Exercise objective:
In the entries below, find the line with "Africa/Porto-Novo (UTC +01:00) & 0 (0\%)\\" and print exactly every line from there up to and including the line with "America/La\_Paz (UTC -04:00) & 0 (0\%)\\", with no other lines.

Data for this exercise:
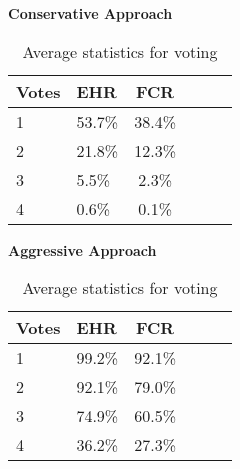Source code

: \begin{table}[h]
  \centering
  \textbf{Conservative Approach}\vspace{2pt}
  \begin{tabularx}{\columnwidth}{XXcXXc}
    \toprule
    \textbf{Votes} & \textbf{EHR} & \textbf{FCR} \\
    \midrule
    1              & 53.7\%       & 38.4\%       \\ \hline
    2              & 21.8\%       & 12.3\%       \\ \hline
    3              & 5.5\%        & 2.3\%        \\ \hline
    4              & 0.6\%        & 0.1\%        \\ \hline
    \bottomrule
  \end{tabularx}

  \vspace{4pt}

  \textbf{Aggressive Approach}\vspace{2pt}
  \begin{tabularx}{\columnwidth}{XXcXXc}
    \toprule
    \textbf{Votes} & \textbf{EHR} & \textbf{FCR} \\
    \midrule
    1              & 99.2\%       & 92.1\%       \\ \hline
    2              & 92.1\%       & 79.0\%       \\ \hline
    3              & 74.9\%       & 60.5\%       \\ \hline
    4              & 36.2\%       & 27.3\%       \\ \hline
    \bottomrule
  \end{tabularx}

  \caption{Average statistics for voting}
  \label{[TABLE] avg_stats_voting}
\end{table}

---

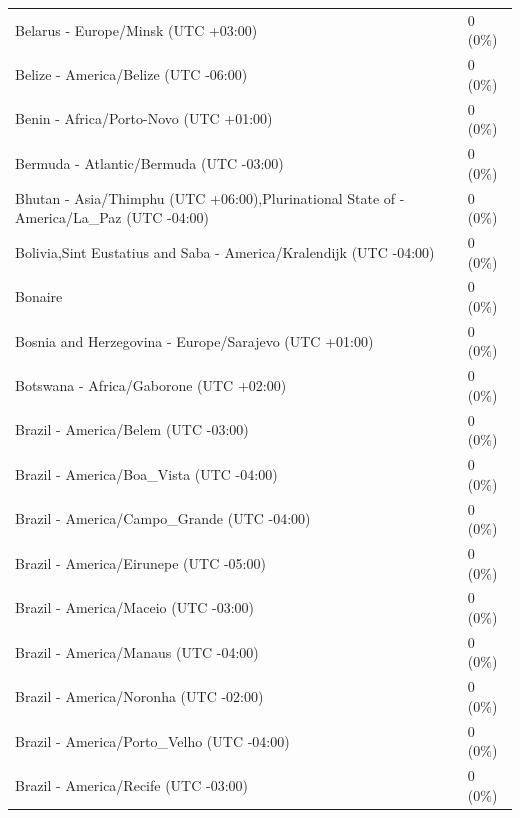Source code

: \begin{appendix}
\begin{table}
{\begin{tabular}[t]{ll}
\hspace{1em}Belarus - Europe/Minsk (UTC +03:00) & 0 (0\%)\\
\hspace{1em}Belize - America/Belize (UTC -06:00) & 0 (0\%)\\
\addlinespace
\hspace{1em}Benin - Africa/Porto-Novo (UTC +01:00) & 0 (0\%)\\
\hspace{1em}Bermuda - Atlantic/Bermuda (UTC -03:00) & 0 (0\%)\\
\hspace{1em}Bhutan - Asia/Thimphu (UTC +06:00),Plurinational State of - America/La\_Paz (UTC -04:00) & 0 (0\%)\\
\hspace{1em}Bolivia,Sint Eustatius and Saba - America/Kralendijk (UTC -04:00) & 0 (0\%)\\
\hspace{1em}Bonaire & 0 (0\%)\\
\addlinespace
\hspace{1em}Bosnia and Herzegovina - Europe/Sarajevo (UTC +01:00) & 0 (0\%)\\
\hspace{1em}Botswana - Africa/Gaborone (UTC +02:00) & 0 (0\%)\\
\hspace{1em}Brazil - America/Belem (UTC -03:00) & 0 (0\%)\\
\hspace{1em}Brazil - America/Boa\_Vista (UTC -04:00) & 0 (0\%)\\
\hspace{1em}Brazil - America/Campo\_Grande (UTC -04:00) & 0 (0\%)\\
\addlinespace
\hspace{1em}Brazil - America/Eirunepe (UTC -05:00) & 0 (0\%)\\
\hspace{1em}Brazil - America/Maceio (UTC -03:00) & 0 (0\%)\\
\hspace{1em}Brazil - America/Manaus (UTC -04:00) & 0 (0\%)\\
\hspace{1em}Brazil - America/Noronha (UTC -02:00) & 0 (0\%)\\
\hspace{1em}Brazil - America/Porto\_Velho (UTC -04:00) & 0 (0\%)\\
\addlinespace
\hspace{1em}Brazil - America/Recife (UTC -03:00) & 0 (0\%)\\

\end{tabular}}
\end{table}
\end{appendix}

Result of this task:
\hspace{1em}Benin - Africa/Porto-Novo (UTC +01:00) & 0 (0\%)\\
\hspace{1em}Bermuda - Atlantic/Bermuda (UTC -03:00) & 0 (0\%)\\
\hspace{1em}Bhutan - Asia/Thimphu (UTC +06:00),Plurinational State of - America/La\_Paz (UTC -04:00) & 0 (0\%)\\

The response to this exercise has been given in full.